The modern “technocracy” is presented as a new form of pseudo-religion [00:16:45]. It attempts to make choices in life by prioritizing propositional knowledge and using complicated systems to manage complex ones [00:16:49]. This is considered a “category error” [00:15:43]. Human civilization has slipped into a habit of unconsciously reaching for technological solutions (software, processes, algorithms, stories) to solve complex problems, even when these tools exacerbate the problems themselves [00:17:10]. The acceleration of technology further increases expanding complexity [00:18:17].

The secularization of the “social engineering project” (which originated in the Axial Age with the Promethean project of transcending to an upper world) means it now functions as the bearer of sacredness, rather than its servant [00:31:18]. This leads to totalitarian outcomes where “the ends justify the means” [00:31:27].

The Solution: A Religion That Is Not a Religion

The proposed solution, a “religion that is not a religion,” aims to address the meaning crisis by providing:

  • A home and community for ecologies of practices [00:03:06].
  • Integration with a non-avoidable scientific-technological worldview [00:03:19].
  • Functionality to help people deal with self-deception and enhance their meaning in life at individual, community, and cultural levels [00:03:36].
  • It seeks the functionality of traditional religions (which historically brought about significant transformation and homed practices) without their Two Worlds mythology, worldviews, or historical problems [00:04:48].
  • It is explicitly non-supernatural in the everyday sense [00:22:50].

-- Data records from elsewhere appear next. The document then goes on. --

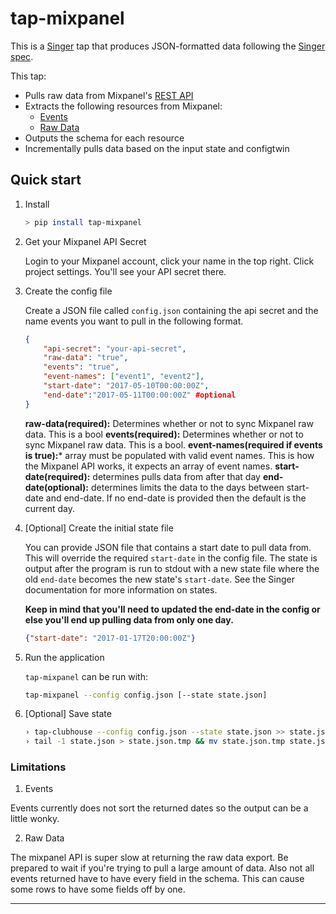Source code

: # tap-mixpanel

This is a [Singer](https://singer.io) tap that produces JSON-formatted data following the [Singer spec](https://github.com/singer-io/getting-started/blob/master/SPEC.md).

This tap:
- Pulls raw data from Mixpanel's [REST API](https://mixpanel.com/api/2.0/)
- Extracts the following resources from Mixpanel:
  - [Events](https://mixpanel.com/help/reference/data-export-api#events)
  - [Raw Data](https://mixpanel.com/help/reference/exporting-raw-data)
- Outputs the schema for each resource
- Incrementally pulls data based on the input state and configtwin 


## Quick start

1. Install

    ```bash
    > pip install tap-mixpanel
    ```

2. Get your Mixpanel API Secret

    Login to your Mixpanel account, click your name in the top right.
    Click project settings. You'll see your API secret there. 

3. Create the config file

    Create a JSON file called `config.json` containing the api secret and the name events you want to pull in the following format.

    ```json
    {
        "api-secret": "your-api-secret",
        "raw-data": "true", 
        "events": "true",
        "event-names": ["event1", "event2"],
        "start-date": "2017-05-10T00:00:00Z",
        "end-date":"2017-05-11T00:00:00Z" #optional
    }
    ```

    **raw-data(required):** Determines whether or not to sync Mixpanel raw data. This is a bool
    **events(required):** Determines whether or not to sync Mixpanel raw data. This is a bool.
    **event-names(required if events is true):*** array must be populated with valid event names. This is how the Mixpanel API works, it expects an array of event names.
    **start-date(required):** determines pulls data from after that day
    **end-date(optional):** determines limits the data to the days between start-date and end-date. If no end-date is provided then the default is the current day.

4. [Optional] Create the initial state file

    You can provide JSON file that contains a start date to pull data from. This will override the required `start-date` in the config file. The state is output after the program is run to stdout with a new state file where the old `end-date` becomes the new state's `start-date`. See the Singer documentation for more information on states.

    **Keep in mind that you'll need to updated the end-date in the config or else you'll end up pulling data from only one day.**

    ```json
    {"start-date": "2017-01-17T20:00:00Z"}
    ```

5. Run the application

    `tap-mixpanel` can be run with:

    ```bash
    tap-mixpanel --config config.json [--state state.json]
    ```

6. [Optional] Save state

    ```bash
    › tap-clubhouse --config config.json --state state.json >> state.json
    › tail -1 state.json > state.json.tmp && mv state.json.tmp state.json
    ```

### Limitations

1. Events

Events currently does not sort the returned dates so the output can be a little wonky.

2. Raw Data

The mixpanel API is super slow at returning the raw data export. Be prepared to wait if 
you're trying to pull a large amount of data. Also not all events returned have to have every field in the schema. This can cause some rows to have some fields off by one. 

---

Instead of seeking “firm foundations” (a “philosopher’s disease” [01:07:16]), the focus shifts to cultivating wisdom and finding ways to cope with anxiety and absurdity without the promise of Cartesian certainty [01:10:00]. The “religion that is not a religion” aims to be a viable alternative to the void left by failing institutions, offering meaning and purpose without resorting to dangerous pseudo-religious ideologies [01:11:26].